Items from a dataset
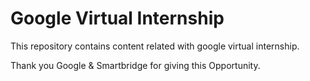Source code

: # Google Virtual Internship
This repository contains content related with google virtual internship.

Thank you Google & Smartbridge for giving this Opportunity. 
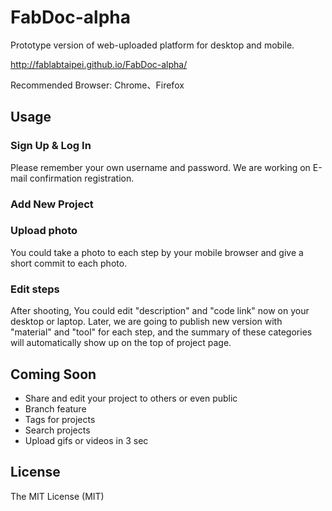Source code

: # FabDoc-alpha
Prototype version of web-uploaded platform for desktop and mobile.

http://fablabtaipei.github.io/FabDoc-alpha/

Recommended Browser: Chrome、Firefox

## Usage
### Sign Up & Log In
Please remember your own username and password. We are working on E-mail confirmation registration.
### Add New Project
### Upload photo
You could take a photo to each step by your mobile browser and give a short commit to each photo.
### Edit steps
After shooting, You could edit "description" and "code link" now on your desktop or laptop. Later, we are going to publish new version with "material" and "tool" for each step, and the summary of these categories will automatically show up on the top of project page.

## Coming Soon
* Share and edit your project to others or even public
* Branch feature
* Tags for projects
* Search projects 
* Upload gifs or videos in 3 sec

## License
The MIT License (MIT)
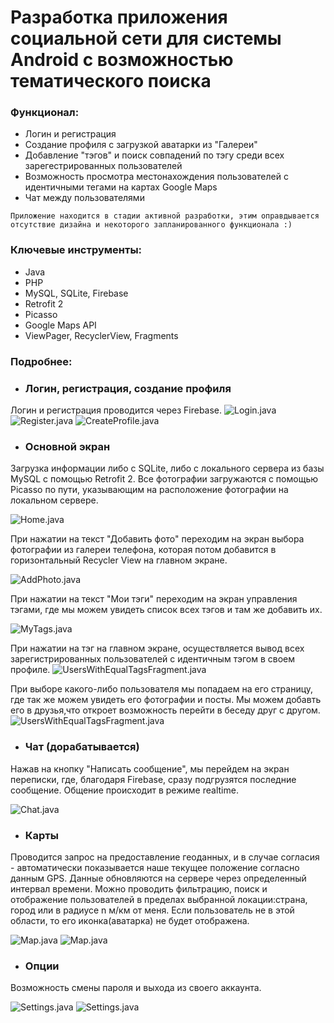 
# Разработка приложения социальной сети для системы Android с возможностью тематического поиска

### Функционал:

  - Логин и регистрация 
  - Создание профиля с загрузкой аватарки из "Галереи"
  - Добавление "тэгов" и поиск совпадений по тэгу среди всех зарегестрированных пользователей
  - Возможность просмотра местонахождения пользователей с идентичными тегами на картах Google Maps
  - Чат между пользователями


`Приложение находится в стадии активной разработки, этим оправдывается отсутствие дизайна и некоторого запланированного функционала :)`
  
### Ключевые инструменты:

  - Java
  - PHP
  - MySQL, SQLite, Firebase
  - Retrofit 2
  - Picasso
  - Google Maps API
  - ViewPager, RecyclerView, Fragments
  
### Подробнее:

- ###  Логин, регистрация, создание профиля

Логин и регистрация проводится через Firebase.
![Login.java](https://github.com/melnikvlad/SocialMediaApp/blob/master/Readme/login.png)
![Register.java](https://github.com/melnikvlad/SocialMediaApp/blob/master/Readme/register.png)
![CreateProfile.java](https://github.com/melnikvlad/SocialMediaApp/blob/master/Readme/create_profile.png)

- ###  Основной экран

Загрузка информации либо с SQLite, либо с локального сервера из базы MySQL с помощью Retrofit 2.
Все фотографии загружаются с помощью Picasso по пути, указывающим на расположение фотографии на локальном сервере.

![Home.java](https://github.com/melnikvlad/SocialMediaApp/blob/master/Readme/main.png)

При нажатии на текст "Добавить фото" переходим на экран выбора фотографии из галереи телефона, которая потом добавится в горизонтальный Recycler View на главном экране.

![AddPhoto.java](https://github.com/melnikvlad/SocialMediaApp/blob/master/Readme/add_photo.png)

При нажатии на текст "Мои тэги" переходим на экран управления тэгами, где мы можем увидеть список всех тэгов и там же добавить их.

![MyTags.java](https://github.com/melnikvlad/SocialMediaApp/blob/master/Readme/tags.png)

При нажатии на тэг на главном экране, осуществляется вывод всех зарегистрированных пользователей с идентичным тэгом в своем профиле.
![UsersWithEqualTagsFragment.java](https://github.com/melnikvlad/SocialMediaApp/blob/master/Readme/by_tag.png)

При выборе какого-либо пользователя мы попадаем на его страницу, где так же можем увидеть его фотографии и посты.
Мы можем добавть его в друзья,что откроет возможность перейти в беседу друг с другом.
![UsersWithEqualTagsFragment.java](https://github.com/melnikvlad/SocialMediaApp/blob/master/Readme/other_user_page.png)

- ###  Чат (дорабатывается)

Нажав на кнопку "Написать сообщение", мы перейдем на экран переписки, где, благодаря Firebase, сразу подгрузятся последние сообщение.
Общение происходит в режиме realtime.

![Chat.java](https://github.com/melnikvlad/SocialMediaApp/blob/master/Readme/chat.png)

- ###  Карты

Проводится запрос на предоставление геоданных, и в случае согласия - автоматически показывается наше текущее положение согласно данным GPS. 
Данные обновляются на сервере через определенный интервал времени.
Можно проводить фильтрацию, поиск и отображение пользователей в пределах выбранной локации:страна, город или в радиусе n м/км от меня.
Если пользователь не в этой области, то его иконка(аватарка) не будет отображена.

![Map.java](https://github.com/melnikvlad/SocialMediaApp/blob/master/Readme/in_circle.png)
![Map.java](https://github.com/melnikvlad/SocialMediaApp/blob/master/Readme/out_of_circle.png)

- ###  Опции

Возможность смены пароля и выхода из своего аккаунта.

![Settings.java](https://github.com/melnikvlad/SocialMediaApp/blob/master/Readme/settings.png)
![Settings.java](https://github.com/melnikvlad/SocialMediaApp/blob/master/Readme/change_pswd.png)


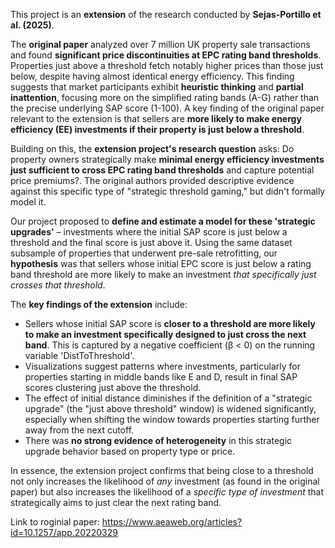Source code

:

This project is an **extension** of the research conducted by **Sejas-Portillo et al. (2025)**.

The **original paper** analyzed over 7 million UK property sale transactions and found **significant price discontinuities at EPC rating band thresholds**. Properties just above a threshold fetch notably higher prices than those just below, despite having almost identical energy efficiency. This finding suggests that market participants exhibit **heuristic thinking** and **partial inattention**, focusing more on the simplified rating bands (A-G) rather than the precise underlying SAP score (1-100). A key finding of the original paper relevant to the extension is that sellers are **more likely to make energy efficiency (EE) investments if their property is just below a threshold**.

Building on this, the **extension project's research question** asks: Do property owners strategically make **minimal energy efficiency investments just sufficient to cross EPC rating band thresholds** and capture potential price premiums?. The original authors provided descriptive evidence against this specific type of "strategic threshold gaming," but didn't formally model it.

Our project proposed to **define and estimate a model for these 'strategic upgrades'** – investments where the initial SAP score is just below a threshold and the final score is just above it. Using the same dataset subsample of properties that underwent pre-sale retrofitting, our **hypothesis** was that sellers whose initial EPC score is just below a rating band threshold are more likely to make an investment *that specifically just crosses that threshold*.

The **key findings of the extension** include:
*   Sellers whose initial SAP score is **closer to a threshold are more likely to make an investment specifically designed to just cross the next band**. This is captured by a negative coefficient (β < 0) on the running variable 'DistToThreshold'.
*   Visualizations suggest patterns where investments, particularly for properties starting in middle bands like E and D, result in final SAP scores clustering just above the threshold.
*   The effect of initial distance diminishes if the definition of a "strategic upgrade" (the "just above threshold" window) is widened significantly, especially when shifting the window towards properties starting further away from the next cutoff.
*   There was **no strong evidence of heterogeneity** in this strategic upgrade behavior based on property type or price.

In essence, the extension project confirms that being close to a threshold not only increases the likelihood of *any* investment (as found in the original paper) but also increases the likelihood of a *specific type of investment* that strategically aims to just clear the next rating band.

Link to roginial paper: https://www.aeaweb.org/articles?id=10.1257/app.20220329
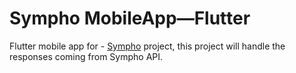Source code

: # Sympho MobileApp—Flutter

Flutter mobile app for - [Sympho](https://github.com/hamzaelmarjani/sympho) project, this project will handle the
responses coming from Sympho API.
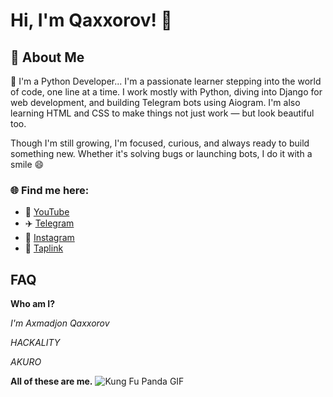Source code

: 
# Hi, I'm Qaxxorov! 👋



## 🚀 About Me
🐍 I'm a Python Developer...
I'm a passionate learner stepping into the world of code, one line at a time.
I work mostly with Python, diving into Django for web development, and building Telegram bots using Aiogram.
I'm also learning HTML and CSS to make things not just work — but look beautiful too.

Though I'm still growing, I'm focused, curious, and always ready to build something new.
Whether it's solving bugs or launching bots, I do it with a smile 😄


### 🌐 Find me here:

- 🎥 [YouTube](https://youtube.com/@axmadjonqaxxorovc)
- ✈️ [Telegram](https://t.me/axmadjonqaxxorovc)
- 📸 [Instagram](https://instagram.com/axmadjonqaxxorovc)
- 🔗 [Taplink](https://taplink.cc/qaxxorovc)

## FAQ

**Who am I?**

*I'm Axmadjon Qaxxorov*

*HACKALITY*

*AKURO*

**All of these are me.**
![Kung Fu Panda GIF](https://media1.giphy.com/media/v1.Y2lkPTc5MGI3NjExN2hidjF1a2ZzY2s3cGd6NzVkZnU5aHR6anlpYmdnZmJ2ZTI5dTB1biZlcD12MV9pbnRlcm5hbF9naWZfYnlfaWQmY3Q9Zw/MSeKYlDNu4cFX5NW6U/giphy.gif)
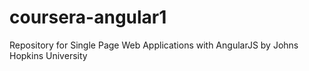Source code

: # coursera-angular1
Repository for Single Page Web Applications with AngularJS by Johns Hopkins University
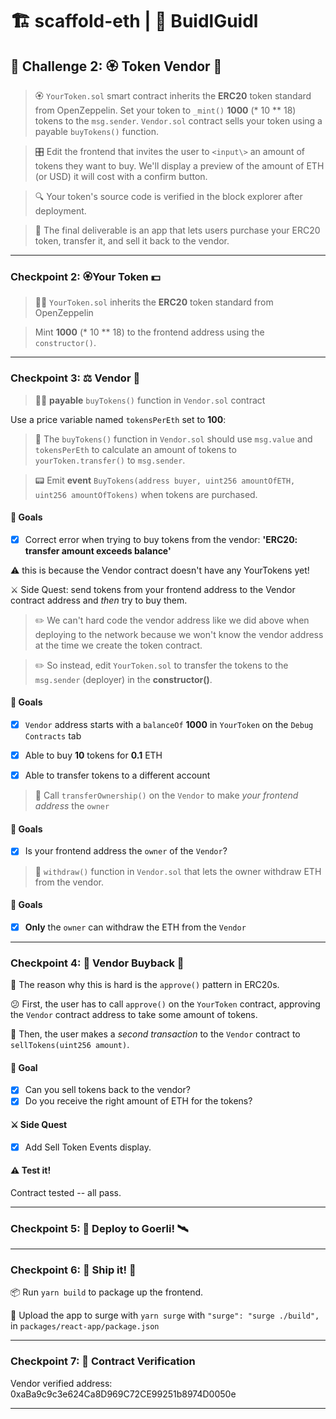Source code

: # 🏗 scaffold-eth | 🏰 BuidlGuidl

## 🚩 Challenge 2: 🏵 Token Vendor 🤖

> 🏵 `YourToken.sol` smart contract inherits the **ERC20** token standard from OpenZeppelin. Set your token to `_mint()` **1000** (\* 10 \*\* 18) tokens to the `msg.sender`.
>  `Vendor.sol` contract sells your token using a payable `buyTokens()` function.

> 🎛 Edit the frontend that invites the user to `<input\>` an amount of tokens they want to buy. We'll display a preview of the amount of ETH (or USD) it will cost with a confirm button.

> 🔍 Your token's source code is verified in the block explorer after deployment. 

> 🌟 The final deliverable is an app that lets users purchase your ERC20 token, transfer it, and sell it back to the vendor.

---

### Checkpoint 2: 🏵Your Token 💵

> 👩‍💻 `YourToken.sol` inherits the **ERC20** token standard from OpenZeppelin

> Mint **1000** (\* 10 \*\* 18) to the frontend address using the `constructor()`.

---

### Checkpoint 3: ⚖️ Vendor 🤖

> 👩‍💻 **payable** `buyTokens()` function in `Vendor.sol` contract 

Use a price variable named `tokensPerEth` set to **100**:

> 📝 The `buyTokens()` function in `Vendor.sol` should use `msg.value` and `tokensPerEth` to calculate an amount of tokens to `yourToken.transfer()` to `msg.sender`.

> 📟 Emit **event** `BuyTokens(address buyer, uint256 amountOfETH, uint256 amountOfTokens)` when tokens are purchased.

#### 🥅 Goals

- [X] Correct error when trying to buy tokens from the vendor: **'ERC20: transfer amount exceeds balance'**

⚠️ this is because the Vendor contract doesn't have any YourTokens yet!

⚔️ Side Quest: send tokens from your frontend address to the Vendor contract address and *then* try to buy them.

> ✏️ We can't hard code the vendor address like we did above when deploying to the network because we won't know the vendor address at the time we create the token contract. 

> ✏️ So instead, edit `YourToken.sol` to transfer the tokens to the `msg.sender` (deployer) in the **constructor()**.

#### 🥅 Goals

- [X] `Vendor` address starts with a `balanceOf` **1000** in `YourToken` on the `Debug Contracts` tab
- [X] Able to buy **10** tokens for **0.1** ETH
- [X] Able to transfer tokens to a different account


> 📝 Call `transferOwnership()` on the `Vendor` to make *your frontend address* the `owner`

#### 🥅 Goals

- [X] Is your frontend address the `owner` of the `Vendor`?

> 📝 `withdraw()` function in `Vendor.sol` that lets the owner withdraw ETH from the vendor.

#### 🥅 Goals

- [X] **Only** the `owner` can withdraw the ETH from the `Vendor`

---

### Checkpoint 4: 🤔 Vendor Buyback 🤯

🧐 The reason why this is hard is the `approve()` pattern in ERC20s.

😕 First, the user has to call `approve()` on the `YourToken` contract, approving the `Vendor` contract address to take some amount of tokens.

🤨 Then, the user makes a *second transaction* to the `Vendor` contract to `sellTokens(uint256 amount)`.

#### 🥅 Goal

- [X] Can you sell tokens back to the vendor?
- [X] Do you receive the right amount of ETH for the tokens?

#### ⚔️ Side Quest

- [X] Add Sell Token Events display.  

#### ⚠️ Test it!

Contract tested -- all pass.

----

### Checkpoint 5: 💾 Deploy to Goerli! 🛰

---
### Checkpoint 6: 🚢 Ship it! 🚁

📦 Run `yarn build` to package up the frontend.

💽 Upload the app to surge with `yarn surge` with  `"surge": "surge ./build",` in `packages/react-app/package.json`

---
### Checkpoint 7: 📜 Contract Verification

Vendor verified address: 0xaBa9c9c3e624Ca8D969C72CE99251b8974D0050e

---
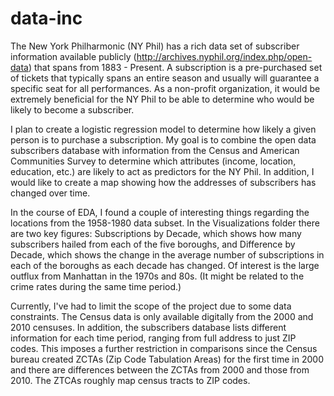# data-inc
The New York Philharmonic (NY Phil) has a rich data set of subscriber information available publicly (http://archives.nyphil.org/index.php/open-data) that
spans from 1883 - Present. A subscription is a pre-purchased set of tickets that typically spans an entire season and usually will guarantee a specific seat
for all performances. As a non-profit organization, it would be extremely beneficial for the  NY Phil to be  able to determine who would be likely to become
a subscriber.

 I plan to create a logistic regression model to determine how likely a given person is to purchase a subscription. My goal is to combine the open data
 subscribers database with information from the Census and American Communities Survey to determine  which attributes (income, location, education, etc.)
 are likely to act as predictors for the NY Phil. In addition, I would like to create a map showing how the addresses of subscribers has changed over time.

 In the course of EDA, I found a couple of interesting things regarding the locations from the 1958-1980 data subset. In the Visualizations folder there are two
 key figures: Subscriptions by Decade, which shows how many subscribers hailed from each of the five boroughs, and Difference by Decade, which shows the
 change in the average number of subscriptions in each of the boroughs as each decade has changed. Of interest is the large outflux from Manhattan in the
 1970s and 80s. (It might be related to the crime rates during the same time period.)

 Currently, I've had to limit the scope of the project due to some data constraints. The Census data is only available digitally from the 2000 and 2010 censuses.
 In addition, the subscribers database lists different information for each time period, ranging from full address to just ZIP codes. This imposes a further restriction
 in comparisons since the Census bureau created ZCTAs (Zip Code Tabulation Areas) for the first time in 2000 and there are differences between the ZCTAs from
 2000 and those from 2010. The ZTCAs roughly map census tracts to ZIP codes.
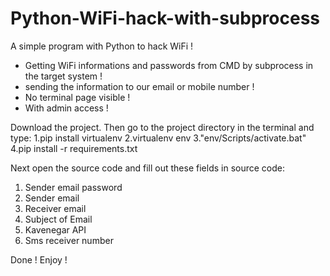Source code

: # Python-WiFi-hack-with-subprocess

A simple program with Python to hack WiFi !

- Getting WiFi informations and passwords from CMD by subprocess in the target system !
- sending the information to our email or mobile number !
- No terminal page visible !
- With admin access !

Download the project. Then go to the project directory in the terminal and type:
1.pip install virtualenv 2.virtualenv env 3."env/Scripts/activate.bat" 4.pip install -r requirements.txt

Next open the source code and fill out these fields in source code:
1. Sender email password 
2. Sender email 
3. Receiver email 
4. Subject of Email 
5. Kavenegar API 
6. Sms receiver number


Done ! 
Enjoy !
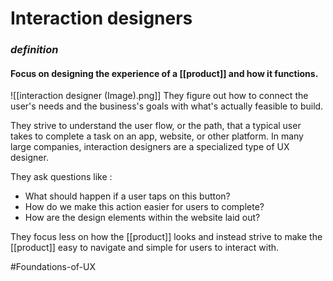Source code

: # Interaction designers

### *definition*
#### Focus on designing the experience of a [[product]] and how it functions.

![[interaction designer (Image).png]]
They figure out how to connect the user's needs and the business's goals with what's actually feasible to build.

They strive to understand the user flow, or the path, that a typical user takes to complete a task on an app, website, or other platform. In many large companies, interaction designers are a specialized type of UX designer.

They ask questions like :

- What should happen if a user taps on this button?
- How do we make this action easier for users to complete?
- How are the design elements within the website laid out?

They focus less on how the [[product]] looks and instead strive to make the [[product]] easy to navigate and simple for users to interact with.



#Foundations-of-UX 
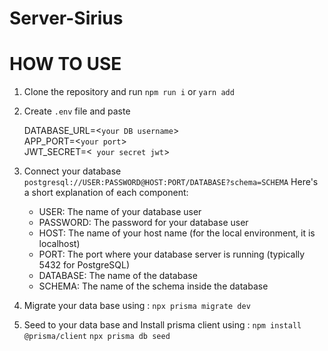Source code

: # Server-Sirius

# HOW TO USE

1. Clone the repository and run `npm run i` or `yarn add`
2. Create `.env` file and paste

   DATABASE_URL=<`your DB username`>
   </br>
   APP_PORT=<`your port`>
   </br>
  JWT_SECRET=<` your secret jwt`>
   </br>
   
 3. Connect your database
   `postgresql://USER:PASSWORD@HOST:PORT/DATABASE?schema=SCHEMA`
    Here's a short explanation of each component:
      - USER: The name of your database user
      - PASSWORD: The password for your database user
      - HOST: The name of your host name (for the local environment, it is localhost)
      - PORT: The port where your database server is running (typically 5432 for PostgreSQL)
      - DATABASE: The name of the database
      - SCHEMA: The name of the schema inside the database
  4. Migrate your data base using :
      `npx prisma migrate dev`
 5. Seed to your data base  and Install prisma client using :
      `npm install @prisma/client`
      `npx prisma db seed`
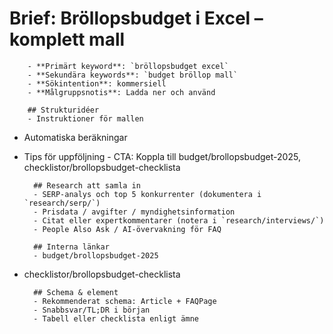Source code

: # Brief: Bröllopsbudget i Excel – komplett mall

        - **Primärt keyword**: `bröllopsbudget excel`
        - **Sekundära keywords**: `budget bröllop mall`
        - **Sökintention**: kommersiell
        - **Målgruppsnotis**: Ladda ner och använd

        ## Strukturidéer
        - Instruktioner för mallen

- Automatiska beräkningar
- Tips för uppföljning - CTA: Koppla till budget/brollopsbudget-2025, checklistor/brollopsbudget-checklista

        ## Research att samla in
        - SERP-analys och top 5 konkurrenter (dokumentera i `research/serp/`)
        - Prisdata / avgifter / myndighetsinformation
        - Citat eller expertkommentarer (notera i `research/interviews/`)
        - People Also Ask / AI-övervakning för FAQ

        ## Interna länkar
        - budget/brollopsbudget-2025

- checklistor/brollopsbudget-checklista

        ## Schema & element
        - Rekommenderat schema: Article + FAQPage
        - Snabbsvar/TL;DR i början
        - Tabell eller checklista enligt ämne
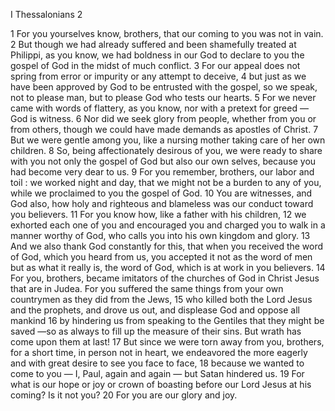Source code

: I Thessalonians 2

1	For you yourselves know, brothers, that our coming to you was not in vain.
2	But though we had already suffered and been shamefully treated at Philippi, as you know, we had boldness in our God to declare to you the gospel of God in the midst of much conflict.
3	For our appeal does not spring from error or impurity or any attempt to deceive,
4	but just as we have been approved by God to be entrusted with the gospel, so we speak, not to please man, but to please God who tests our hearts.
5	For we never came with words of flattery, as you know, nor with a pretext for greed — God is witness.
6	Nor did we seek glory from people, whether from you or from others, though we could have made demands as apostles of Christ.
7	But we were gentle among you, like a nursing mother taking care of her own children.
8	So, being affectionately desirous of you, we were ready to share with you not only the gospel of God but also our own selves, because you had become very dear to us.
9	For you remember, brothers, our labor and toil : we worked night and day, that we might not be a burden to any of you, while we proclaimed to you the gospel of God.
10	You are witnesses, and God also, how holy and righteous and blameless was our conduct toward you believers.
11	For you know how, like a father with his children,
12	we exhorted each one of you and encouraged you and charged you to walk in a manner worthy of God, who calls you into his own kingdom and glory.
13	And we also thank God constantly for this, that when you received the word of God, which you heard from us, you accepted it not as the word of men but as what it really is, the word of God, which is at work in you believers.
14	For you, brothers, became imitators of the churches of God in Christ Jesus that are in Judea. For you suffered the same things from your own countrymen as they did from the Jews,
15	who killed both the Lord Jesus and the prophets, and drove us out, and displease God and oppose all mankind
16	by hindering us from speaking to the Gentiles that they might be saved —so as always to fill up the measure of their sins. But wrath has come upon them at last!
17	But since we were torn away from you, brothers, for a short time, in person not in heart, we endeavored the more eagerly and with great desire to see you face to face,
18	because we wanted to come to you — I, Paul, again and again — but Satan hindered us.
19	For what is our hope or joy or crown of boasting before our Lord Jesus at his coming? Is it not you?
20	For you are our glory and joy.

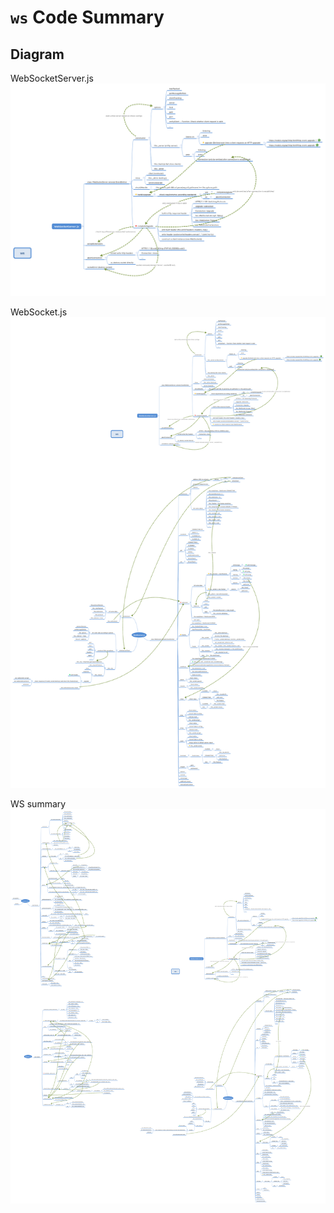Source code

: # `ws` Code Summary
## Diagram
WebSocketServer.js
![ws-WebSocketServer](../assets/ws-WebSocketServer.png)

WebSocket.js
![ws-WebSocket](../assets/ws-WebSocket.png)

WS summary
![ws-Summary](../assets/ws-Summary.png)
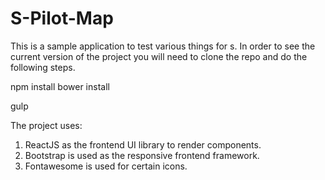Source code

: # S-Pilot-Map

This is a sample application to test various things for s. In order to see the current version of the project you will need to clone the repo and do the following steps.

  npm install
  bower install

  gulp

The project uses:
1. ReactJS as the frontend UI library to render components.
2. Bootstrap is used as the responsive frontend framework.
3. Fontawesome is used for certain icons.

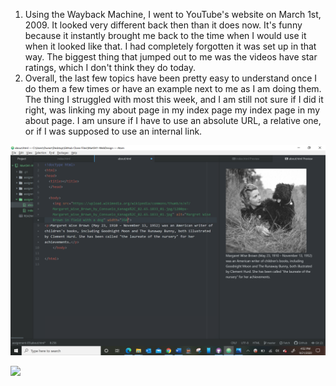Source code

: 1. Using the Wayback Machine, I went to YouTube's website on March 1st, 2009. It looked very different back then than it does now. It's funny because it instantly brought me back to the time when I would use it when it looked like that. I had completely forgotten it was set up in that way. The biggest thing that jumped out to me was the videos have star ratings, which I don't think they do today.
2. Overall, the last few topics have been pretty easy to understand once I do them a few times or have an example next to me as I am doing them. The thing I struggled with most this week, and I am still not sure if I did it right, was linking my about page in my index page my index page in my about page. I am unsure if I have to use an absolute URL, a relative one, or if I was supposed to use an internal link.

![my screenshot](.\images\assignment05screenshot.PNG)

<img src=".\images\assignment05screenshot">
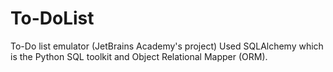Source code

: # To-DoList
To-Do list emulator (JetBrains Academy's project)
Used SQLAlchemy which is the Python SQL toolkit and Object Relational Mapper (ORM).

◆ Exercise
Write out exactly the lines above from the line with "The New York" through the line with "In the course", both of them included, and leave out all other lines.

◆ Finished exercise
The New York Philharmonic (NY Phil) has a rich data set of subscriber information available publicly (http://archives.nyphil.org/index.php/open-data) that
spans from 1883 - Present. A subscription is a pre-purchased set of tickets that typically spans an entire season and usually will guarantee a specific seat
for all performances. As a non-profit organization, it would be extremely beneficial for the  NY Phil to be  able to determine who would be likely to become
a subscriber.

 I plan to create a logistic regression model to determine how likely a given person is to purchase a subscription. My goal is to combine the open data
 subscribers database with information from the Census and American Communities Survey to determine  which attributes (income, location, education, etc.)
 are likely to act as predictors for the NY Phil. In addition, I would like to create a map showing how the addresses of subscribers has changed over time.

 In the course of EDA, I found a couple of interesting things regarding the locations from the 1958-1980 data subset. In the Visualizations folder there are two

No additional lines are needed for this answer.